Kuttanadan Beef

Kuttanad is a region covering the Allapuzha, Pathanamthitta and Kottayam districts in the state of Kerala. According to some legends, this  geographical region was earlier known as 'Chuttanad' meaning 'burnt land' which over period became Kuttanad. Kuttanad is in turn part of the erstwhile central Travancore province which is a meat lover's delight with its yummy beef, mutton,pork and chicken dishes!

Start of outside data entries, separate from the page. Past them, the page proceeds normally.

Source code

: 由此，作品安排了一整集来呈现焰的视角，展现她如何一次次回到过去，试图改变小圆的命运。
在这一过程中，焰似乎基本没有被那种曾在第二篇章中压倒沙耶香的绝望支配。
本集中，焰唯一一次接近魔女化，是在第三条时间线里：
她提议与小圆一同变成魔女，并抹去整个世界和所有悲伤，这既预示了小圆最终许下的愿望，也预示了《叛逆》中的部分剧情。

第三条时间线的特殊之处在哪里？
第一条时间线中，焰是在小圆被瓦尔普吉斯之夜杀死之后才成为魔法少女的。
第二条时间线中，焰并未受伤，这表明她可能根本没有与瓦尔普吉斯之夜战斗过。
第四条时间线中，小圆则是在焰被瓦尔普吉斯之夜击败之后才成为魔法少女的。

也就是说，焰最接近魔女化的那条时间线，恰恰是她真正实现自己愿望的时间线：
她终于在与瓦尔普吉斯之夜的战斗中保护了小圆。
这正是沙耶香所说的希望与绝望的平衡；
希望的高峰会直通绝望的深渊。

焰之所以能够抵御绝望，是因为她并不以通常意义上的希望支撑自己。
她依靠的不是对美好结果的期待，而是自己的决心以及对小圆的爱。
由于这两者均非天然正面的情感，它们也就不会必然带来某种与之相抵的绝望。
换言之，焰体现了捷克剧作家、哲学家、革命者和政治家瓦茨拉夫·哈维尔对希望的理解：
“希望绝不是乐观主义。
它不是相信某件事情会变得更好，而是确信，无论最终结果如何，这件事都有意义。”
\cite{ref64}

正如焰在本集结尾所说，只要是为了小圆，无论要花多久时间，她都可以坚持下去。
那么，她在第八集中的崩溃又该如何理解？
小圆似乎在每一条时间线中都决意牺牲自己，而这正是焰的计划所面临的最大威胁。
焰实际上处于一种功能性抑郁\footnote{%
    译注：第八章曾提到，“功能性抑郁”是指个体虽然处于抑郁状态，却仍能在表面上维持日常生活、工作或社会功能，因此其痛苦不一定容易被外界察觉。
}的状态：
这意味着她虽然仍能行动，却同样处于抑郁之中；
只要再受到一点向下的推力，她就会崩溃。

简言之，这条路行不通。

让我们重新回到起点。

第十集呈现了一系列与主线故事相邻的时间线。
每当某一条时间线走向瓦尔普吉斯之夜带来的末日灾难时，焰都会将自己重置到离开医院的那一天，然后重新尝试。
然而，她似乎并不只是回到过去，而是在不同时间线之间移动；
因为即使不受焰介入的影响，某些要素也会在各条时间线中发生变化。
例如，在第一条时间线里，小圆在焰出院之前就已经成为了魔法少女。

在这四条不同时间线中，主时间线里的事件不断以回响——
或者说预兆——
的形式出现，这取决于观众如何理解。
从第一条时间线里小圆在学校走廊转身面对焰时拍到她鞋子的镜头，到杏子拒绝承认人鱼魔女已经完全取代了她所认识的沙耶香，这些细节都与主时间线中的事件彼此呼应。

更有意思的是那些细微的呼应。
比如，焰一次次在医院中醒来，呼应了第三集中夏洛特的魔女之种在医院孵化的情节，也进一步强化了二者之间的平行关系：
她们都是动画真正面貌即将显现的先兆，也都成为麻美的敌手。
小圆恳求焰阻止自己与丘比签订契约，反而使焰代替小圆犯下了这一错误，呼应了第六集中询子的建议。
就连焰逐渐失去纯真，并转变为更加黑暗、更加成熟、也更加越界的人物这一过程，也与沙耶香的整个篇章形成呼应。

This is one of the delicious recipes from Kuttanad. I intend to share more in my later posts:)
Ingredients:

Beef: 1 kg
Shallots: 1 cup, finely chopped
Green chillies: 4 slit
Ginger paste: 2 tbsp
Garlic paste: 1 tbsp
Blcak pepper powder: 1 tbsp
Coconut: 1/4 cup, small chunks
Curry leaves: 2 sprigs
Coconut oil: 2 tbsp

For the Masala:

Shallots: 1 cup
Green chillies: 3
Ginger paste: 1 and 1/4 tbsp
Garlic paste: 1 tbsp
Coriander powder: 2 tbsp
Red chilli powder: 1 tbsp
Turmeric powder: 1 tsp
Cumin powder: 1/2 tbsp
Garam masala powder: 1 tbsp
Vinegar: 1 tbsp
Curry leaves: 1 sprig
Salt to taste
Coconut oil: 2 tbsp

Method:
1. Wash the beef pieces well with salt. Drain and keep aside.
2. Heat oil in a kadai, add the shallots and saute till golden brown in color. Add green chillies, ginger- garlic paste, turmeric.coriander,cumin and red chilli powders and salt, saute for 4-5 minutes. Add the garam masala and curry leaves and saute for 3-4 minutes.
3. When the oil starts to bubble from the sides, put of the gas, pour the vinegar and keep aside to cool. When cool blend them all to a fine paste.
4. In a heavy bottomed cooker, heat oil add the ground masala and saute for 3 minutes. Add the beef pieces and mix well till all the pieces are well coated with the masala. Add water got from cleaning the mixer jar and close the cooker, cook on high flame for 5 whistles and on slow flame for 20 minutes.
5. Heat oil in a heavy bottomed pan, add the coconut pieces, when they change color, add the curry leaves, stir for a minute.
6. Add the slit green chillies, ginger- garlic paste and saute well on high flame for 3-4 minutes.
7. Add the cooked beef and mix well, keep stirring on and off for 5 minutes. The oil starts to float and the beef is well roasted in the masala.
8. Add 1 tbsp pepper powder and a sprig of curry leaves and close and cook on slow flame for 5 minutes. Put off the fire.
9. Transfer to a serving dish and serve hot with red boiled rice or chapatis.